*WHAT TO PRODUCE*. Bring together copies of the lines in the data below that contain the word "Println".

Collected data:
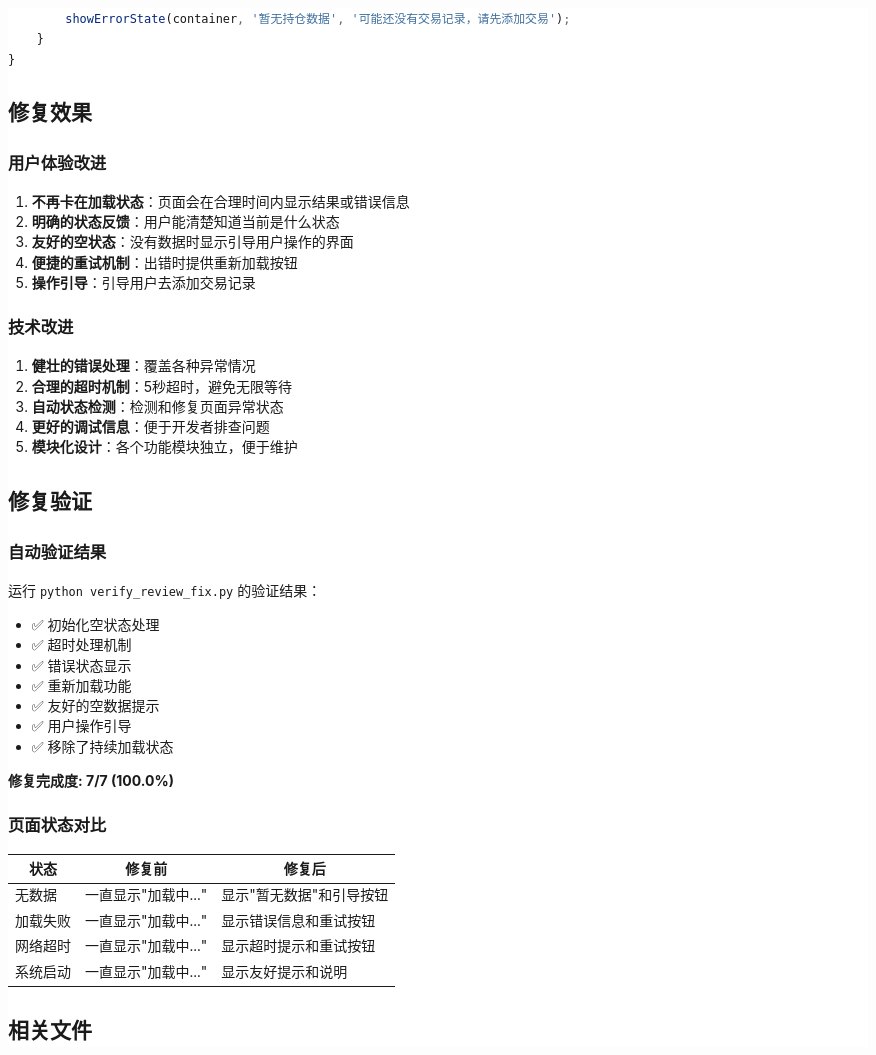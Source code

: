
 ```javascript
        showErrorState(container, '暂无持仓数据', '可能还没有交易记录，请先添加交易');
    }
}
```

## 修复效果

### 用户体验改进
1. **不再卡在加载状态**：页面会在合理时间内显示结果或错误信息
2. **明确的状态反馈**：用户能清楚知道当前是什么状态
3. **友好的空状态**：没有数据时显示引导用户操作的界面
4. **便捷的重试机制**：出错时提供重新加载按钮
5. **操作引导**：引导用户去添加交易记录

### 技术改进
1. **健壮的错误处理**：覆盖各种异常情况
2. **合理的超时机制**：5秒超时，避免无限等待
3. **自动状态检测**：检测和修复页面异常状态
4. **更好的调试信息**：便于开发者排查问题
5. **模块化设计**：各个功能模块独立，便于维护

## 修复验证

### 自动验证结果
运行 `python verify_review_fix.py` 的验证结果：
- ✅ 初始化空状态处理
- ✅ 超时处理机制
- ✅ 错误状态显示
- ✅ 重新加载功能
- ✅ 友好的空数据提示
- ✅ 用户操作引导
- ✅ 移除了持续加载状态

**修复完成度: 7/7 (100.0%)**

### 页面状态对比

| 状态 | 修复前 | 修复后 |
|------|--------|--------|
| 无数据 | 一直显示"加载中..." | 显示"暂无数据"和引导按钮 |
| 加载失败 | 一直显示"加载中..." | 显示错误信息和重试按钮 |
| 网络超时 | 一直显示"加载中..." | 显示超时提示和重试按钮 |
| 系统启动 | 一直显示"加载中..." | 显示友好提示和说明 |

## 相关文件
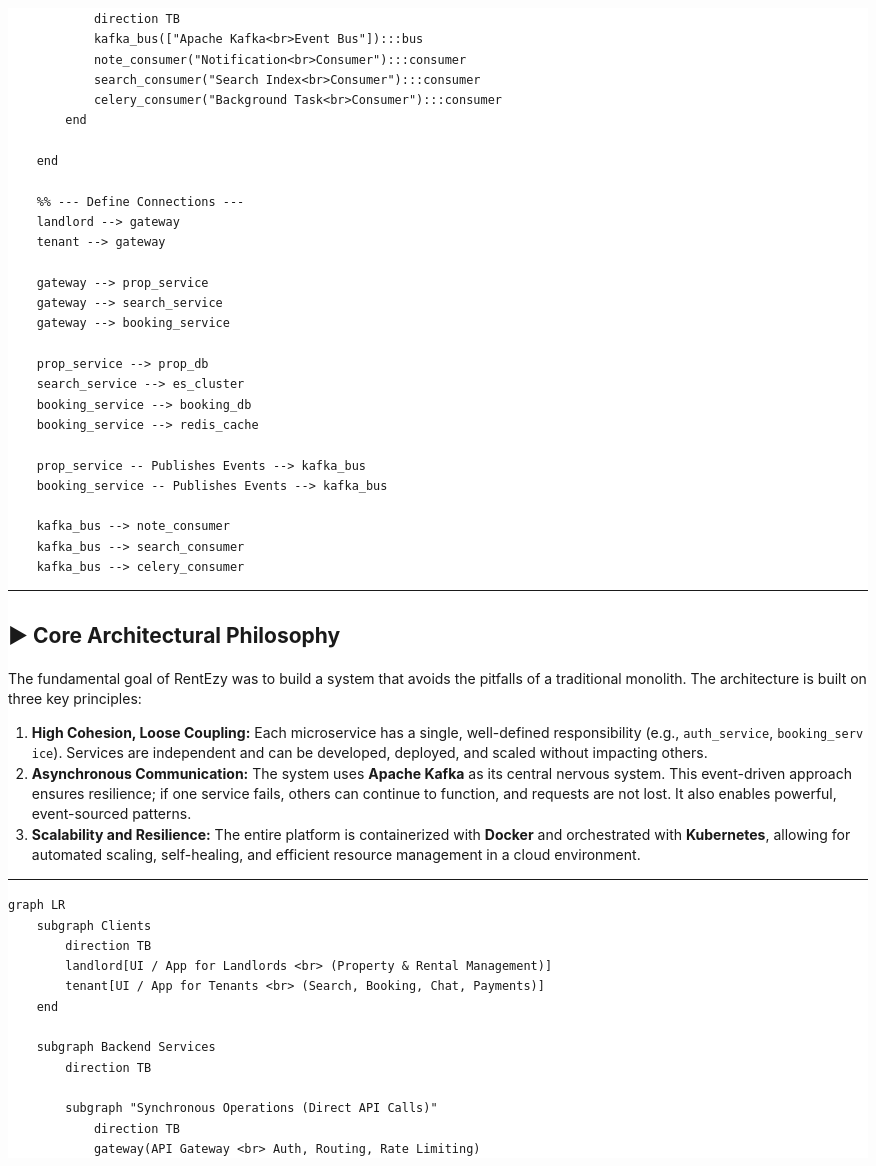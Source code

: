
 ```mermaid
            direction TB
            kafka_bus(["Apache Kafka<br>Event Bus"]):::bus
            note_consumer("Notification<br>Consumer"):::consumer
            search_consumer("Search Index<br>Consumer"):::consumer
            celery_consumer("Background Task<br>Consumer"):::consumer
        end

    end

    %% --- Define Connections ---
    landlord --> gateway
    tenant --> gateway

    gateway --> prop_service
    gateway --> search_service
    gateway --> booking_service

    prop_service --> prop_db
    search_service --> es_cluster
    booking_service --> booking_db
    booking_service --> redis_cache

    prop_service -- Publishes Events --> kafka_bus
    booking_service -- Publishes Events --> kafka_bus
    
    kafka_bus --> note_consumer
    kafka_bus --> search_consumer
    kafka_bus --> celery_consumer
```

---


## ► Core Architectural Philosophy

The fundamental goal of RentEzy was to build a system that avoids the pitfalls of a traditional monolith. The architecture is built on three key principles:

1.  **High Cohesion, Loose Coupling:** Each microservice has a single, well-defined responsibility (e.g., `auth_service`, `booking_service`). Services are independent and can be developed, deployed, and scaled without impacting others.
2.  **Asynchronous Communication:** The system uses **Apache Kafka** as its central nervous system. This event-driven approach ensures resilience; if one service fails, others can continue to function, and requests are not lost. It also enables powerful, event-sourced patterns.
3.  **Scalability and Resilience:** The entire platform is containerized with **Docker** and orchestrated with **Kubernetes**, allowing for automated scaling, self-healing, and efficient resource management in a cloud environment.

---
```mermaid
graph LR
    subgraph Clients
        direction TB
        landlord[UI / App for Landlords <br> (Property & Rental Management)]
        tenant[UI / App for Tenants <br> (Search, Booking, Chat, Payments)]
    end

    subgraph Backend Services
        direction TB
        
        subgraph "Synchronous Operations (Direct API Calls)"
            direction TB
            gateway(API Gateway <br> Auth, Routing, Rate Limiting)

```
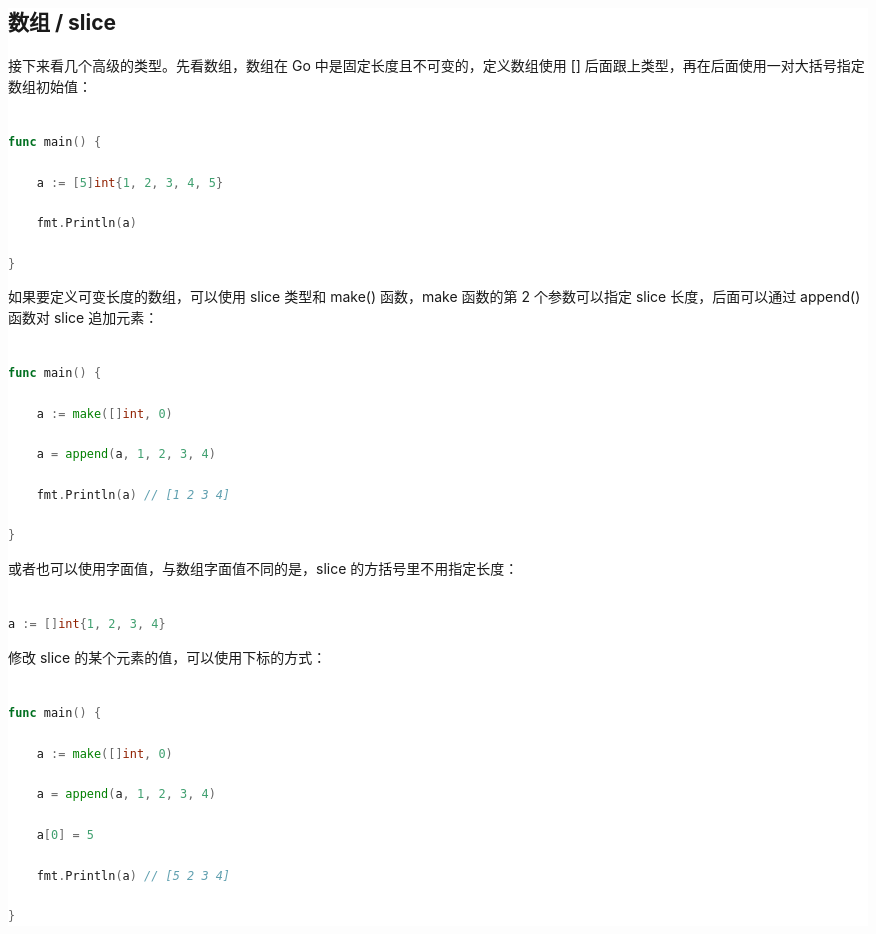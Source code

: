 

## 数组 / slice


接下来看几个高级的类型。先看数组，数组在 Go 中是固定长度且不可变的，定义数组使用 [] 后面跟上类型，再在后面使用一对大括号指定数组初始值：


```go

func main() {

	a := [5]int{1, 2, 3, 4, 5}

	fmt.Println(a)

}

```


如果要定义可变长度的数组，可以使用 slice 类型和 make() 函数，make 函数的第 2 个参数可以指定 slice 长度，后面可以通过 append() 函数对 slice 追加元素：


```go

func main() {

	a := make([]int, 0)

	a = append(a, 1, 2, 3, 4)

	fmt.Println(a) // [1 2 3 4]

}

```


或者也可以使用字面值，与数组字面值不同的是，slice 的方括号里不用指定长度：


```go

a := []int{1, 2, 3, 4}

```


修改 slice 的某个元素的值，可以使用下标的方式：


```go

func main() {

	a := make([]int, 0)

	a = append(a, 1, 2, 3, 4)

	a[0] = 5

	fmt.Println(a) // [5 2 3 4]

}

```
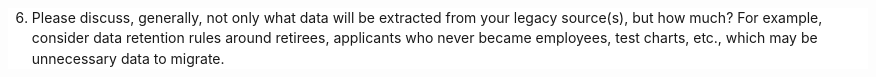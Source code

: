 6. Please discuss, generally, not only what data will be extracted from your legacy source(s), but how much? For example, consider data retention rules around retirees, applicants who never became employees, test charts, etc., which may be unnecessary data to migrate.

*WRITTEN REPLY*.
	fmt.Println(a)
	fmt.Println(a) // [1 2 3 4]
	fmt.Println(a) // [5 2 3 4]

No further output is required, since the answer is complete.